*** Opening of TASK DATA ***

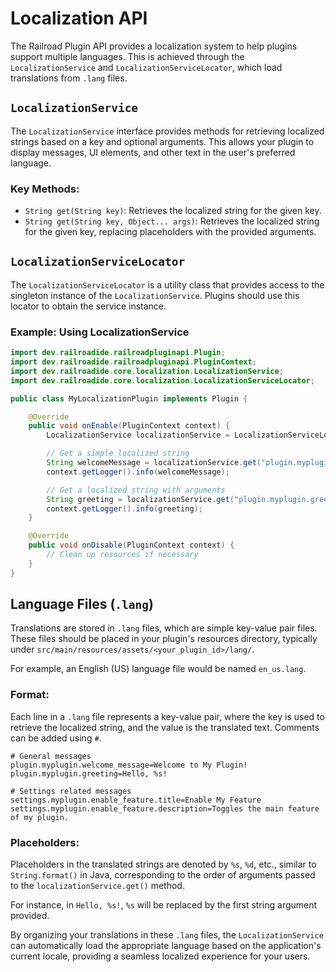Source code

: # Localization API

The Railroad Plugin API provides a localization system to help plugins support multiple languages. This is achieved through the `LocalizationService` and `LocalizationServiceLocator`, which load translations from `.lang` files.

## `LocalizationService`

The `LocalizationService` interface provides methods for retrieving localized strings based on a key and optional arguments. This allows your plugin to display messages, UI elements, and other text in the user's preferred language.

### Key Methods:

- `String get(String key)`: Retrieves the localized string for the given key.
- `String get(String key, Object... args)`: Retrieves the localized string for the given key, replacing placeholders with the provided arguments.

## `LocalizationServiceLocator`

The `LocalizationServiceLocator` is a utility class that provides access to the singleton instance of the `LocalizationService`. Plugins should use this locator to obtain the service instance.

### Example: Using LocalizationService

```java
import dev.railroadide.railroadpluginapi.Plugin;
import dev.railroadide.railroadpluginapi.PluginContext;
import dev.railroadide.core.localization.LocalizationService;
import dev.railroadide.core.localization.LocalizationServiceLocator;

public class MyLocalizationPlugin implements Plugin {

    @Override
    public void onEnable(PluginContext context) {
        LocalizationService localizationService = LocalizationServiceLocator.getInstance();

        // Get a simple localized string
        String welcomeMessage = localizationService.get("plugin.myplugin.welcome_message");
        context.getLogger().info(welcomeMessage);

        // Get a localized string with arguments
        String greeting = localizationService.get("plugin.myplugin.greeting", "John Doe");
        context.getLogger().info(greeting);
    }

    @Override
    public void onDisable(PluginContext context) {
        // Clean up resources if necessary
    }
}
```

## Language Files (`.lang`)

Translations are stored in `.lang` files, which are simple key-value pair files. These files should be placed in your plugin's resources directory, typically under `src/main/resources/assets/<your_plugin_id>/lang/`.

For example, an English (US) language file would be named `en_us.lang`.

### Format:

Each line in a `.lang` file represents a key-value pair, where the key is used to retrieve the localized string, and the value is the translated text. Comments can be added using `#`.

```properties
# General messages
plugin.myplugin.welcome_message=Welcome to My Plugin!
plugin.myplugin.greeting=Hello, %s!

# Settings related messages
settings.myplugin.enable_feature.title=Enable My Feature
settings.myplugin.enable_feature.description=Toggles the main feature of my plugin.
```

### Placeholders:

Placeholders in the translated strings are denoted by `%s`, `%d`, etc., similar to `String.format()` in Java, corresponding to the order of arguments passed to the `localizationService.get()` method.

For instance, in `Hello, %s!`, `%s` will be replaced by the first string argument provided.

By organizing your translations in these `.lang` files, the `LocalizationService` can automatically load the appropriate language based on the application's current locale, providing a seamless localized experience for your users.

*** Close of TASK DATA ***
*** Opening of TASK DATA ***

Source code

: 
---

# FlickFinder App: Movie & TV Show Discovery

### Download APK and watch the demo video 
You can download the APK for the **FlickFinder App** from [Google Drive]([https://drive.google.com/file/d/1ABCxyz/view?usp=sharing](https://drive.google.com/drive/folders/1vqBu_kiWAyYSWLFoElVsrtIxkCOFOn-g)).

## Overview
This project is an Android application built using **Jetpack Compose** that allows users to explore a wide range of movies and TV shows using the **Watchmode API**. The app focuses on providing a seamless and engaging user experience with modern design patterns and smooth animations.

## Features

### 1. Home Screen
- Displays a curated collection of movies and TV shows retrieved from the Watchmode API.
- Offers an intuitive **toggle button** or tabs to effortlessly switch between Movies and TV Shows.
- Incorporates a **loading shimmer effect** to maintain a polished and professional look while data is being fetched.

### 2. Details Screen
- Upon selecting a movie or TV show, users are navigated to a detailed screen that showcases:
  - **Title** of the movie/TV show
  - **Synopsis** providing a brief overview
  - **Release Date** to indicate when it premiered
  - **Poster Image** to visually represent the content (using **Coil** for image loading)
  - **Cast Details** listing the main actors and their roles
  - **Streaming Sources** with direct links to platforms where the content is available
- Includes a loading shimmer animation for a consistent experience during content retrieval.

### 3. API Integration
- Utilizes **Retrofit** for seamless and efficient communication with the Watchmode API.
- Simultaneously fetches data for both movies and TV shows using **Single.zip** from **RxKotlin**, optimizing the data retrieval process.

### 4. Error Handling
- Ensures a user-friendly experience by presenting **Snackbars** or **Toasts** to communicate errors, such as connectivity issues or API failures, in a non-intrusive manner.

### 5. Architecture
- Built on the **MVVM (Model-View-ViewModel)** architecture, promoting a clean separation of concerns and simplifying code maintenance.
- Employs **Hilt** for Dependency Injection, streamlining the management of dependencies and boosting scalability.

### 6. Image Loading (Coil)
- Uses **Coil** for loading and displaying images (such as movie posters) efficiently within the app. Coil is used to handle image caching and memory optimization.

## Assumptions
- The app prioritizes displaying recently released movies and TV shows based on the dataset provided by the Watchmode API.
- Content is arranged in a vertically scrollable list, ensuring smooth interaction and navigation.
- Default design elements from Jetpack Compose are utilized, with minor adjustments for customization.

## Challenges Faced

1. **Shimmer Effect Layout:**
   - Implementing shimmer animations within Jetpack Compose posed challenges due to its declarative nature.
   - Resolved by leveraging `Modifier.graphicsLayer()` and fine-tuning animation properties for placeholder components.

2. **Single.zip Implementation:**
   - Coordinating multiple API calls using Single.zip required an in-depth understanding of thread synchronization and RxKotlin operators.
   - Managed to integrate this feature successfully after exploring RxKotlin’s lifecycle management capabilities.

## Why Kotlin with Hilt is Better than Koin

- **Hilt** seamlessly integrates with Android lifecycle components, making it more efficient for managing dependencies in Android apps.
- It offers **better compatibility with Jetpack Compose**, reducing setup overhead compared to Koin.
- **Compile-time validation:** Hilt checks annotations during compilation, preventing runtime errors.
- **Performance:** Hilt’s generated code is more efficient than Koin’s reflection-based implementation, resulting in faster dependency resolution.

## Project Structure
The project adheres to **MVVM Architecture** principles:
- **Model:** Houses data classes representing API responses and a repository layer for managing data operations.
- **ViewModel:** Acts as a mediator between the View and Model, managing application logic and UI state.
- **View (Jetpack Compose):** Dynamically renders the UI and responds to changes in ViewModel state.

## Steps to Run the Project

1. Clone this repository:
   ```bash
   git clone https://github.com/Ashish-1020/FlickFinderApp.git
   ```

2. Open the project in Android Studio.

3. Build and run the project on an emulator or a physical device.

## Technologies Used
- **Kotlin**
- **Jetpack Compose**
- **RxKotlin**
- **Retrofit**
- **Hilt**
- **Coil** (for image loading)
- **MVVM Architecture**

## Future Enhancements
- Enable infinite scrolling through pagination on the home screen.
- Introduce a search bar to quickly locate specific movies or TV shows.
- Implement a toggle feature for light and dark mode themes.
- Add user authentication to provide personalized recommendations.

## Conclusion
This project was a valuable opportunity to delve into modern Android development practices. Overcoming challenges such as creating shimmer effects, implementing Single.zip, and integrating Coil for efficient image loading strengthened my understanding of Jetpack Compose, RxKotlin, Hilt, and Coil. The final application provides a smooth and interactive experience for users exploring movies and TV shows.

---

*** Close of TASK DATA ***
*** Opening of TASK DATA ***

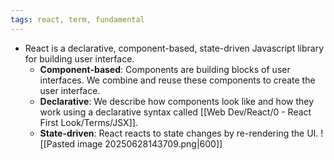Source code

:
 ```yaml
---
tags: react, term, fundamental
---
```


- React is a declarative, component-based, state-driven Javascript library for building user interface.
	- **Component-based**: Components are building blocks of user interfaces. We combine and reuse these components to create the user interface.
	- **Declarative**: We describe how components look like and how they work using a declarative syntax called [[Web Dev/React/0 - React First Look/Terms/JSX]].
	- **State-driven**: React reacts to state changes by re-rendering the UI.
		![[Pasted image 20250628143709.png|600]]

*** Close of TASK DATA ***

REQUIRED ACTION:
The response should be the listing above, limited to the lines between the one holding "- Incorporates a" and the one holding "- **Release Date**", inclusive, reproduced exactly.

ANSWER AREA:
- Incorporates a **loading shimmer effect** to maintain a polished and professional look while data is being fetched.

### 2. Details Screen
- Upon selecting a movie or TV show, users are navigated to a detailed screen that showcases:
  - **Title** of the movie/TV show
  - **Synopsis** providing a brief overview
  - **Release Date** to indicate when it premiered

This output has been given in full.